The Biden administration has used its success with the coronavirus vaccine rollout to illustrate that government can actually be a dramatic force for good. This weekend, the number of coronavirus vaccines delivered was over 3 million a day, and President Biden beat his own goal of reaching 100 million vaccines in arms within his first hundred days by a month.

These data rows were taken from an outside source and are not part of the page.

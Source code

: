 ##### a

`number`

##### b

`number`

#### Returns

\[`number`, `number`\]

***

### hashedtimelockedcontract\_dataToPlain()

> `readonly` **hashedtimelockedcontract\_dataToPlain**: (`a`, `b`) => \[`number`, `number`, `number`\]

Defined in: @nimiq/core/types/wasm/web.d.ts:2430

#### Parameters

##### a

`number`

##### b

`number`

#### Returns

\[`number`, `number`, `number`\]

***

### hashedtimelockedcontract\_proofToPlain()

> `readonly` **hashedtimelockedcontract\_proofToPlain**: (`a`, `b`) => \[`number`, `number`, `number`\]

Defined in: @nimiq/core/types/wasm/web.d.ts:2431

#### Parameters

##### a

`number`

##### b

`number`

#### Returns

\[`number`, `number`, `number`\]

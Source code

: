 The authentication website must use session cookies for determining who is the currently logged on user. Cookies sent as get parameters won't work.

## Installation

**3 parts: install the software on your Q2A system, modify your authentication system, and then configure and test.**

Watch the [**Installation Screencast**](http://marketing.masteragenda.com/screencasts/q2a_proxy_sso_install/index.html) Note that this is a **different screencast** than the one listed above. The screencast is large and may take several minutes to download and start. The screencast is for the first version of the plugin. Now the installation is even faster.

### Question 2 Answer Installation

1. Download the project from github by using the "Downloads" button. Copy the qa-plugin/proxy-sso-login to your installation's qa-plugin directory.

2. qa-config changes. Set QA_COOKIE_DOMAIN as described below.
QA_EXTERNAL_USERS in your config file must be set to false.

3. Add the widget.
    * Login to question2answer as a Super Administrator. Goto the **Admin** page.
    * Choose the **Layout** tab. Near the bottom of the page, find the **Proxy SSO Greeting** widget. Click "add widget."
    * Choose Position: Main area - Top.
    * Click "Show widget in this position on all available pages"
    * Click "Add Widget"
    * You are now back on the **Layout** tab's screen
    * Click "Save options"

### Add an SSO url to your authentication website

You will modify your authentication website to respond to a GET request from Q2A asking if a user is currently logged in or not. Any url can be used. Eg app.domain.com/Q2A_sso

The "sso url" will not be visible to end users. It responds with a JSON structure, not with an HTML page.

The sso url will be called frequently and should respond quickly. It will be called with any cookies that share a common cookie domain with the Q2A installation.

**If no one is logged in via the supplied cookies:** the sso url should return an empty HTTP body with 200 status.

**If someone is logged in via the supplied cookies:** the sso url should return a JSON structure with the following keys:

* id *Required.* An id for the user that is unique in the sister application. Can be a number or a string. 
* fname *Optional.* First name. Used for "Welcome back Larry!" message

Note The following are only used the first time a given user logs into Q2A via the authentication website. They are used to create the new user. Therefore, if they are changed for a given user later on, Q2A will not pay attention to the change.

The passage of the American Rescue Plan, which 77% of the American people wanted and which promptly put desperately needed money into people’s pockets, has encouraged the White House to turn to a $3 trillion infrastructure and jobs package. The details of the plan are still fluid, but it appears that this plan will have two parts: one focused on infrastructure, including hundreds of billions of dollars to fix the country’s crumbling roads and bridges, and one focused on the societal issues that Biden calls the “caregiving economy,” including universal prekindergarten and free tuition for community colleges, as well as funding for childcare. This plan will likely be funded, at least in part, by tax increases on those who make more than $400,000 a year.

They are reclaiming the government for the American people.

But Republicans, who generally cling to the idea that, as President Ronald Reagan said in his first inaugural address, “government is not the solution to our problem, government IS the problem,” are determined to stop Democrats from enacting their agenda. Legislators in 43 states have proposed more than 250 bills to suppress voting. Getting rid of Democratic votes would put Republicans back into power even if they could not command a real majority.

To combat this rigging of the system, Democrats in the House passed HR 1, a sweeping bill to protect voting, end gerrymandering, and limit the power of dark money in our elections. The “For the People Act” has now gone on to the Senate, where Republicans recognize that it would “be absolutely devastating for Republicans in this country.”

The bill will die so long as Republican senators can block it with the filibuster, and if it does, the Republican voter suppression laws that cut Democrats out of the vote will stand, making it likely that Democrats will not be able to win future elections. That reality has put reforming the filibuster back on the table. While President Biden, as well as Senators Joe Manchin (D-WV), Kyrsten Sinema (D-AZ), and Dianne Feinstein (D-CA) have all expressed a wish to preserve at least some version of the filibuster, they are now all saying they might be willing to reform it. This might mean making election bills exempt from the filibuster the way financial bills are, or going back to the system in which stopping a measure actually required talking, rather than simply threatening to talk.

Both parties recognize that their future hangs on whether HR 1 passes, and that hangs on the filibuster.